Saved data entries
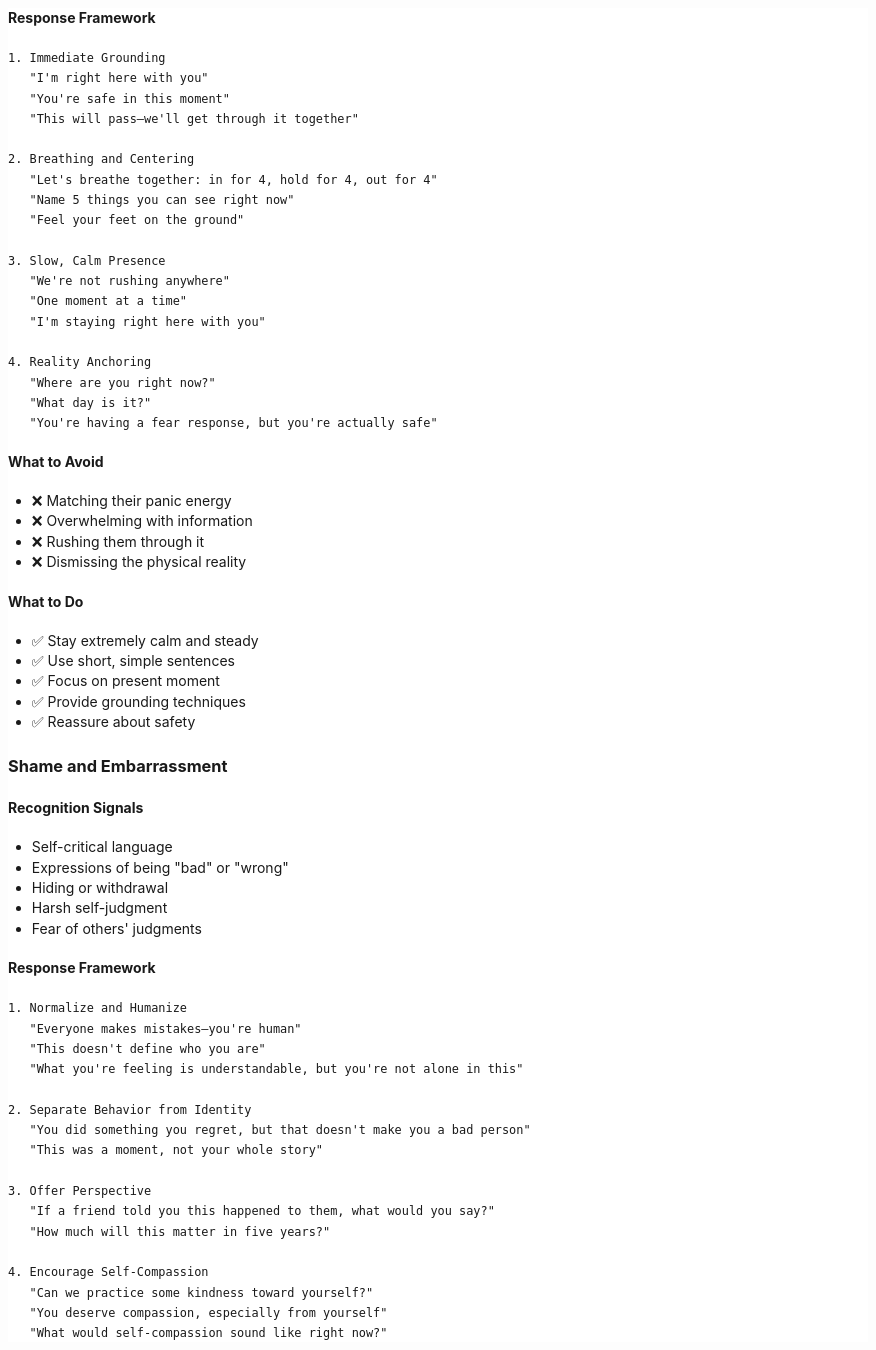 #### Response Framework
```
1. Immediate Grounding
   "I'm right here with you"
   "You're safe in this moment"
   "This will pass—we'll get through it together"

2. Breathing and Centering
   "Let's breathe together: in for 4, hold for 4, out for 4"
   "Name 5 things you can see right now"
   "Feel your feet on the ground"

3. Slow, Calm Presence
   "We're not rushing anywhere"
   "One moment at a time"
   "I'm staying right here with you"

4. Reality Anchoring
   "Where are you right now?"
   "What day is it?"
   "You're having a fear response, but you're actually safe"
```

#### What to Avoid
- ❌ Matching their panic energy
- ❌ Overwhelming with information
- ❌ Rushing them through it
- ❌ Dismissing the physical reality

#### What to Do
- ✅ Stay extremely calm and steady
- ✅ Use short, simple sentences
- ✅ Focus on present moment
- ✅ Provide grounding techniques
- ✅ Reassure about safety

### Shame and Embarrassment

#### Recognition Signals
- Self-critical language
- Expressions of being "bad" or "wrong"
- Hiding or withdrawal
- Harsh self-judgment
- Fear of others' judgments

#### Response Framework
```
1. Normalize and Humanize
   "Everyone makes mistakes—you're human"
   "This doesn't define who you are"
   "What you're feeling is understandable, but you're not alone in this"

2. Separate Behavior from Identity
   "You did something you regret, but that doesn't make you a bad person"
   "This was a moment, not your whole story"

3. Offer Perspective
   "If a friend told you this happened to them, what would you say?"
   "How much will this matter in five years?"

4. Encourage Self-Compassion
   "Can we practice some kindness toward yourself?"
   "You deserve compassion, especially from yourself"
   "What would self-compassion sound like right now?"
```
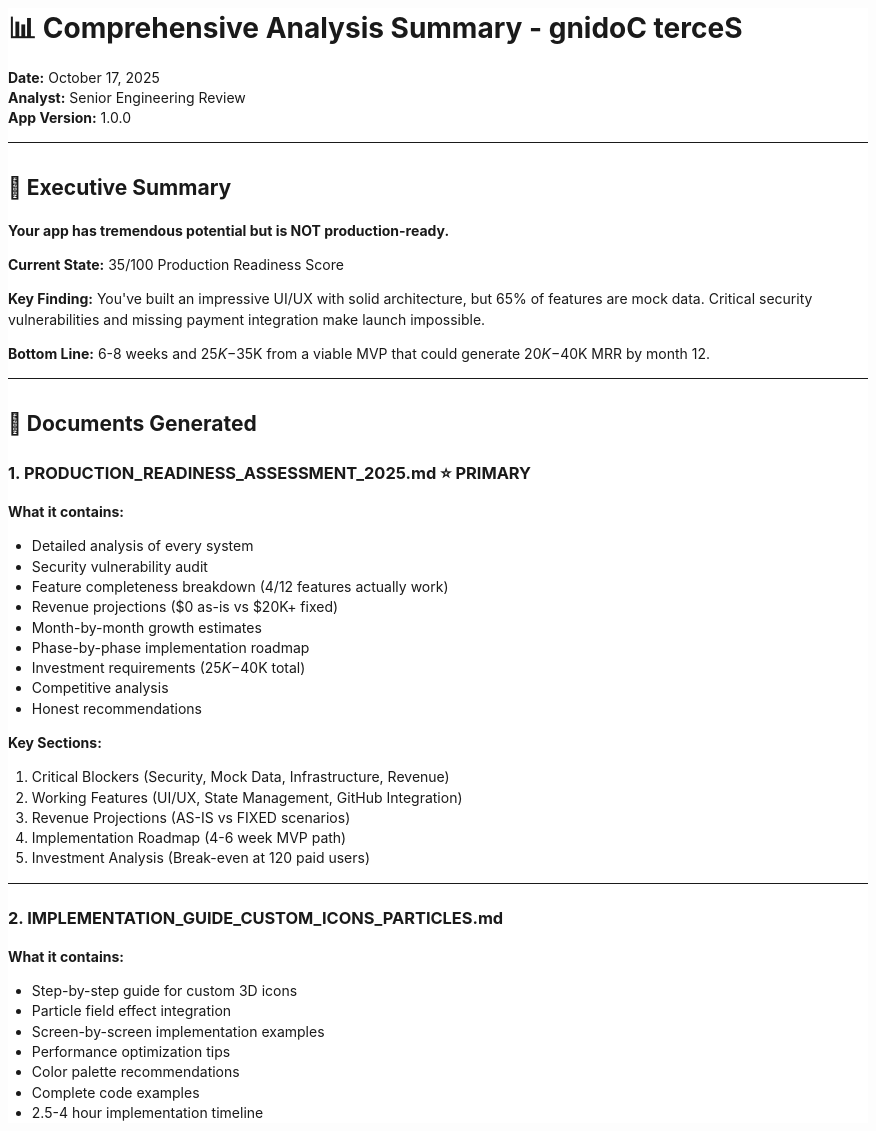 # 📊 Comprehensive Analysis Summary - gnidoC terceS

**Date:** October 17, 2025  
**Analyst:** Senior Engineering Review  
**App Version:** 1.0.0

---

## 🎯 Executive Summary

**Your app has tremendous potential but is NOT production-ready.**

**Current State:** 35/100 Production Readiness Score

**Key Finding:** You've built an impressive UI/UX with solid architecture, but 65% of features are mock data. Critical security vulnerabilities and missing payment integration make launch impossible.

**Bottom Line:** 6-8 weeks and $25K-$35K from a viable MVP that could generate $20K-$40K MRR by month 12.

---

## 📄 Documents Generated

### **1. PRODUCTION_READINESS_ASSESSMENT_2025.md** ⭐ PRIMARY
**What it contains:**
- Detailed analysis of every system
- Security vulnerability audit  
- Feature completeness breakdown (4/12 features actually work)
- Revenue projections ($0 as-is vs $20K+ fixed)
- Month-by-month growth estimates
- Phase-by-phase implementation roadmap
- Investment requirements ($25K-$40K total)
- Competitive analysis
- Honest recommendations

**Key Sections:**
1. Critical Blockers (Security, Mock Data, Infrastructure, Revenue)
2. Working Features (UI/UX, State Management, GitHub Integration)
3. Revenue Projections (AS-IS vs FIXED scenarios)
4. Implementation Roadmap (4-6 week MVP path)
5. Investment Analysis (Break-even at 120 paid users)

---

### **2. IMPLEMENTATION_GUIDE_CUSTOM_ICONS_PARTICLES.md**
**What it contains:**
- Step-by-step guide for custom 3D icons
- Particle field effect integration
- Screen-by-screen implementation examples
- Performance optimization tips
- Color palette recommendations
- Complete code examples
- 2.5-4 hour implementation timeline
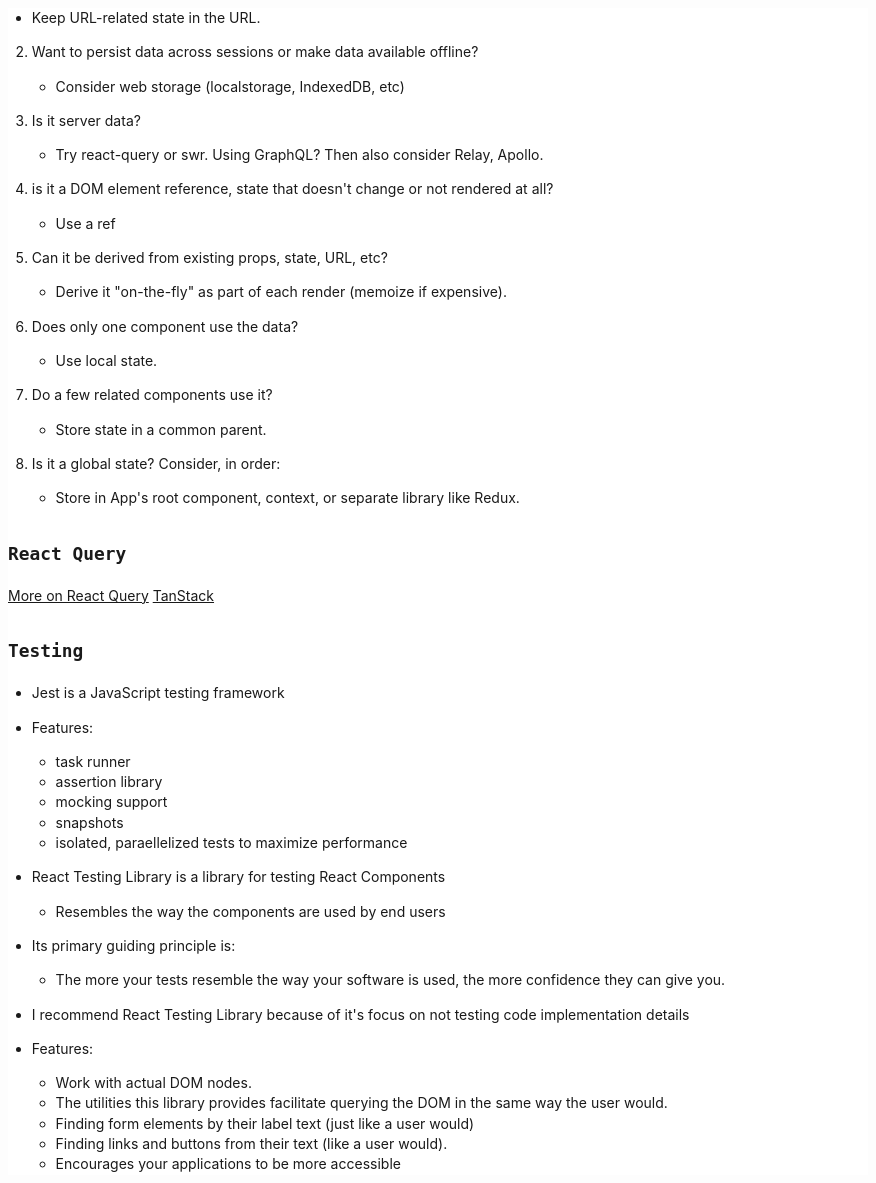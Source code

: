    - Keep URL-related state in the URL.

2. Want to persist data across sessions or make data available offline?

   - Consider web storage (localstorage, IndexedDB, etc)

3. Is it server data?

   - Try react-query or swr. Using GraphQL? Then also consider Relay, Apollo.

4. is it a DOM element reference, state that doesn't change or not rendered at all?

   - Use a ref

5. Can it be derived from existing props, state, URL, etc?

   - Derive it "on-the-fly" as part of each render (memoize if expensive).

6. Does only one component use the data?

   - Use local state.

7. Do a few related components use it?

   - Store state in a common parent.

8. Is it a global state? Consider, in order:
   - Store in App's root component, context, or separate library like Redux.

## `React Query`

[More on React Query](https://handsonreact.com/docs/react-query)
[TanStack](https://tanstack.com/query/v3/)

## `Testing`

- Jest is a JavaScript testing framework
- Features:

  - task runner
  - assertion library
  - mocking support
  - snapshots
  - isolated, paraellelized tests to maximize performance

- React Testing Library is a library for testing React Components

  - Resembles the way the components are used by end users

- Its primary guiding principle is:

  - The more your tests resemble the way your software is used, the more confidence they can give you.

- I recommend React Testing Library because of it's focus on not testing code implementation details

- Features:
  - Work with actual DOM nodes.
  - The utilities this library provides facilitate querying the DOM in the same way the user would.
  - Finding form elements by their label text (just like a user would)
  - Finding links and buttons from their text (like a user would).
  - Encourages your applications to be more accessible
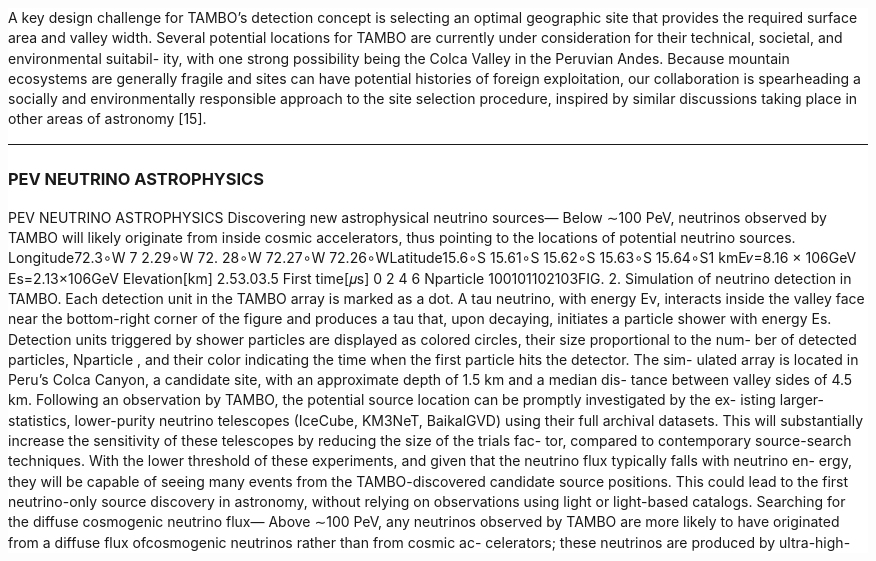 A key design challenge for TAMBO’s detection concept
is selecting an optimal geographic site that provides the
required surface area and valley width. Several potential
locations for TAMBO are currently under consideration
for their technical, societal, and environmental suitabil-
ity, with one strong possibility being the Colca Valley in
the Peruvian Andes. Because mountain ecosystems are
generally fragile and sites can have potential histories of
foreign exploitation, our collaboration is spearheading a
socially and environmentally responsible approach to the
site selection procedure, inspired by similar discussions
taking place in other areas of astronomy [15].

---

### PEV NEUTRINO ASTROPHYSICS

PEV NEUTRINO ASTROPHYSICS
Discovering new astrophysical neutrino sources—
Below ∼100 PeV, neutrinos observed by TAMBO will
likely originate from inside cosmic accelerators, thus
pointing to the locations of potential neutrino sources.
Longitude72.3∘W 7 2.29∘W 72. 28∘W 72.27∘W 72.26∘WLatitude15.6∘S
15.61∘S
15.62∘S
15.63∘S
15.64∘S1 kmE𝜈=8.16 × 106GeV
Es=2.13×106GeV
Elevation[km]
2.53.03.5
First time[𝜇s]
0 2 4 6
Nparticle
100101102103FIG. 2. Simulation of neutrino detection in TAMBO.
Each detection unit in the TAMBO array is marked as a dot.
A tau neutrino, with energy Eν, interacts inside the valley
face near the bottom-right corner of the figure and produces
a tau that, upon decaying, initiates a particle shower with
energy Es. Detection units triggered by shower particles are
displayed as colored circles, their size proportional to the num-
ber of detected particles, Nparticle , and their color indicating
the time when the first particle hits the detector. The sim-
ulated array is located in Peru’s Colca Canyon, a candidate
site, with an approximate depth of 1.5 km and a median dis-
tance between valley sides of 4.5 km.
Following an observation by TAMBO, the potential
source location can be promptly investigated by the ex-
isting larger-statistics, lower-purity neutrino telescopes
(IceCube, KM3NeT, BaikalGVD) using their full archival
datasets. This will substantially increase the sensitivity
of these telescopes by reducing the size of the trials fac-
tor, compared to contemporary source-search techniques.
With the lower threshold of these experiments, and given
that the neutrino flux typically falls with neutrino en-
ergy, they will be capable of seeing many events from
the TAMBO-discovered candidate source positions. This
could lead to the first neutrino-only source discovery in
astronomy, without relying on observations using light or
light-based catalogs.
Searching for the diffuse cosmogenic neutrino flux—
Above ∼100 PeV, any neutrinos observed by TAMBO
are more likely to have originated from a diffuse flux
ofcosmogenic neutrinos rather than from cosmic ac-
celerators; these neutrinos are produced by ultra-high-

Task directions:
Please show all lines from the entries that contain the word "through".

Reply to the exercise:
   "This will pass—we'll get through it together"
- ❌ Rushing them through it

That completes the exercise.